In the spirit of “The Zen of Python”, The Zen of Wagtail is a set of guiding principles, both for building websites in Wagtail, and for the ongoing development of Wagtail itself.

Wagtail is not an instant website in a box.

You can’t make a beautiful website by plugging off-the-shelf modules together - expect to write code.

Always wear the right hat.

The key to using Wagtail effectively is to recognise that there are multiple roles involved in creating a website: the content author, site administrator, developer and designer. These may well be different people, but they don’t have to be - if you’re using Wagtail to build your personal blog, you’ll probably find yourself hopping between those different roles. Either way, it’s important to be aware of which of those hats you’re wearing at any moment, and to use the right tools for that job. A content author or site administrator will do the bulk of their work through the Wagtail admin interface; a developer or designer will spend most of their time writing Python, HTML or CSS code. This is a good thing: Wagtail isn’t designed to replace the job of programming. Maybe one day someone will come up with a drag-and-drop UI for building websites that’s as powerful as writing code, but Wagtail is not that tool, and does not try to be.
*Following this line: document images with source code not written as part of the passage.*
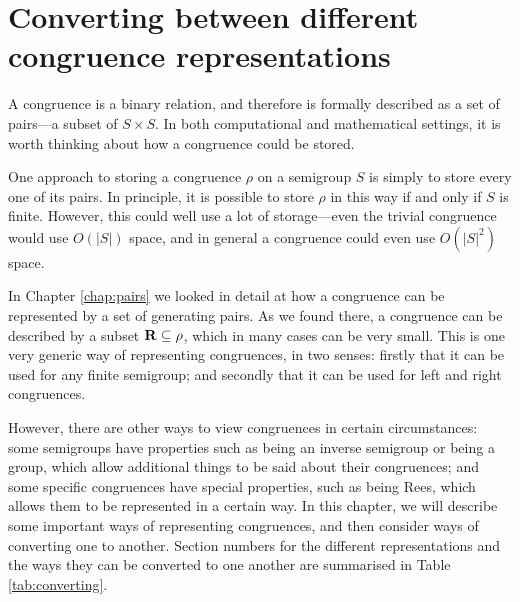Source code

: \chapter{Converting between different congruence representations}
\label{chap:converting}

A congruence is a binary relation, and therefore is formally described as a set
of pairs---a subset of $S \times S$.  In both computational and mathematical
settings, it is worth thinking about how a congruence could be stored.

One approach to storing a congruence $\rho$ on a semigroup $S$ is simply to
store every one of its pairs.  In principle, it is possible to store
$\rho$ in this way if and only if $S$ is finite.  However, this could well use a
lot of storage---even the trivial congruence would use $O(|S|)$ space, and in
general a congruence could even use $O(|S|^2)$ space.

In Chapter \ref{chap:pairs} we looked in detail at how a congruence can be
represented by a set of generating pairs.  As we found there, a congruence can
be described by a subset $\mathbf{R} \subseteq \rho$, which in many cases can be
very small.  This is one very generic way of representing congruences, in two
senses: firstly that it can be used for any finite semigroup; and secondly that
it can be used for left and right congruences.

However, there are other ways to view congruences in certain circumstances: some
semigroups have properties such as being an inverse semigroup or being a group,
which allow additional things to be said about their congruences; and some
specific congruences have special properties, such as being Rees, which allows
them to be represented in a certain way.  In this chapter, we will describe some
important ways of representing congruences, and then consider ways of converting
one to another.  Section numbers for the different representations and the ways
they can be converted to one another are summarised in Table
\ref{tab:converting}.

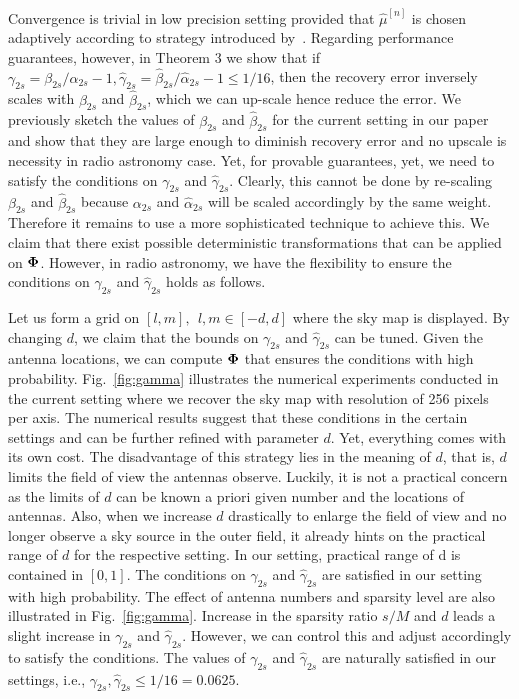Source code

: \documentclass[aoas,preprint]{imsart}
\numberwithin{equation}{section}
\theoremstyle{plain}
\begin{document}
{Convergence is trivial in low precision setting provided that $\hat{\mu}^{[n]}$ is chosen adaptively according to strategy introduced by~\cite{blumensath2010niht}. Regarding performance guarantees, however, in Theorem 3 we show that if $\gamma_{2s} = \beta_{2s}/\alpha_{2s}-1, \hat{\gamma}_{2s} = \hat{\beta}_{2s}/\hat{\alpha}_{2s}-1\leq 1/16$, then the recovery error inversely scales with $\beta_{2s}$ and $\hat{\beta}_{2s}$, which we can up-scale hence reduce the error. We previously sketch the values of $\beta_{2s}$ and $\hat{\beta}_{2s}$ for the current setting in our paper and show that they are large enough to diminish recovery error and no upscale is necessity in radio astronomy case. Yet, for provable guarantees, yet, we need to satisfy the conditions on $\gamma_{2s}$ and $\hat{\gamma}_{2s}$. Clearly, this cannot be done by re-scaling $\beta_{2s}$ and $\hat{\beta}_{2s}$ because $\alpha_{2s}$ and $\hat{\alpha}_{2s}$ will be scaled accordingly by the same weight. Therefore it remains to use a more sophisticated technique to achieve this. We claim that there exist possible deterministic transformations that can be applied on ${\bf \Phi}$. However, in radio astronomy, we have the flexibility to ensure the conditions on $\gamma_{2s}$ and $\hat{\gamma}_{2s}$ holds as follows. 
\vspace{0.5em}

Let us form a grid on $[l, m], \  \ l, m \in [-d, d]$ where the sky map is displayed. By changing $d$, we claim that the bounds on $\gamma_{2s}$ and $\hat{\gamma}_{2s}$ can be tuned. Given the antenna locations, we can compute ${\bf \Phi}$ that ensures the conditions with high probability. Fig.~\ref{fig:gamma} illustrates the numerical experiments conducted in the current setting where we recover the sky map with resolution of 256 pixels per axis. The numerical results suggest that these conditions in the certain settings and can be further refined with parameter $d$. Yet, everything comes with its own cost. The disadvantage of this strategy lies in the meaning of $d$, that is, $d$ limits the field of view the antennas observe. Luckily, it is not a practical concern as the limits of $d$ can be known a priori given number and the locations of antennas. Also, when we increase $d$ drastically to enlarge the field of view and no longer observe a sky source in the outer field, it already hints on the practical range of $d$ for the respective setting. In our setting, practical range of d is contained in $[0, 1]$. The conditions on $\gamma_{2s}$ and $\hat{\gamma}_{2s}$ are satisfied in our setting with high probability. The effect of antenna numbers and sparsity level are also illustrated in Fig.~\ref{fig:gamma}. Increase in the sparsity ratio $s/M$ and $d$ leads a slight increase in $\gamma_{2s}$ and $\hat{\gamma}_{2s}$. However, we can control this and adjust accordingly to satisfy the conditions. The values of $\gamma_{2s}$ and $\hat{\gamma}_{2s}$ are naturally satisfied in our settings, i.e., $\gamma_{2s}, \hat{\gamma}_{2s}\leq 1/16=0.0625$.



}
\end{document}
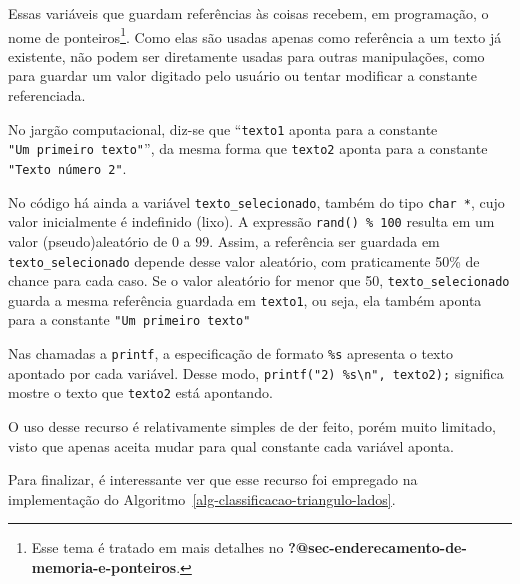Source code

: \documentclass[
  letterpaper,
  DIV=11,
  numbers=noendperiod]{scrartcl}
\begin{document}
Essas variáveis que guardam referências às coisas recebem, em
programação, o nome de ponteiros\footnote{Esse tema é tratado em mais
  detalhes no \textbf{?@sec-enderecamento-de-memoria-e-ponteiros}.}.
Como elas são usadas apenas como referência a um texto já existente, não
podem ser diretamente usadas para outras manipulações, como para guardar
um valor digitado pelo usuário ou tentar modificar a constante
referenciada.

No jargão computacional, diz-se que ``\texttt{texto1} aponta para a
constante \texttt{"Um\ primeiro\ texto"}'', da mesma forma que
\texttt{texto2} aponta para a constante \texttt{"Texto\ número\ 2"}.

No código há ainda a variável \texttt{texto\_selecionado}, também do
tipo \texttt{char\ *}, cujo valor inicialmente é indefinido (lixo). A
expressão \texttt{rand()\ \%\ 100} resulta em um valor (pseudo)aleatório
de 0 a 99. Assim, a referência ser guardada em
\texttt{texto\_selecionado} depende desse valor aleatório, com
praticamente 50\% de chance para cada caso. Se o valor aleatório for
menor que 50, \texttt{texto\_selecionado} guarda a mesma referência
guardada em \texttt{texto1}, ou seja, ela também aponta para a constante
\texttt{"Um\ primeiro\ texto"}

Nas chamadas a \texttt{printf}, a especificação de formato \texttt{\%s}
apresenta o texto apontado por cada variável. Desse modo,
\texttt{printf("2)\ \%s\textbackslash{}n",\ texto2);} significa mostre o
texto que \texttt{texto2} está apontando.

O uso desse recurso é relativamente simples de der feito, porém muito
limitado, visto que apenas aceita mudar para qual constante cada
variável aponta.

Para finalizar, é interessante ver que esse recurso foi empregado na
implementação do Algoritmo~\ref{alg-classificacao-triangulo-lados}.
\end{document}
A common mistake is to push too much power and responsibility into the hands of the content author and site administrator - indeed, if those people are your clients, they’ll probably be loudly clamouring for exactly that. The success of your site depends on your ability to say no. The real power of content management comes not from handing control over to CMS users, but from setting clear boundaries between the different roles. Amongst other things, this means not having editors doing design and layout within the content editing interface, and not having site administrators building complex interaction workflows that would be better achieved in code.

A CMS should get information out of an editor’s head and into a database, as efficiently and directly as possible.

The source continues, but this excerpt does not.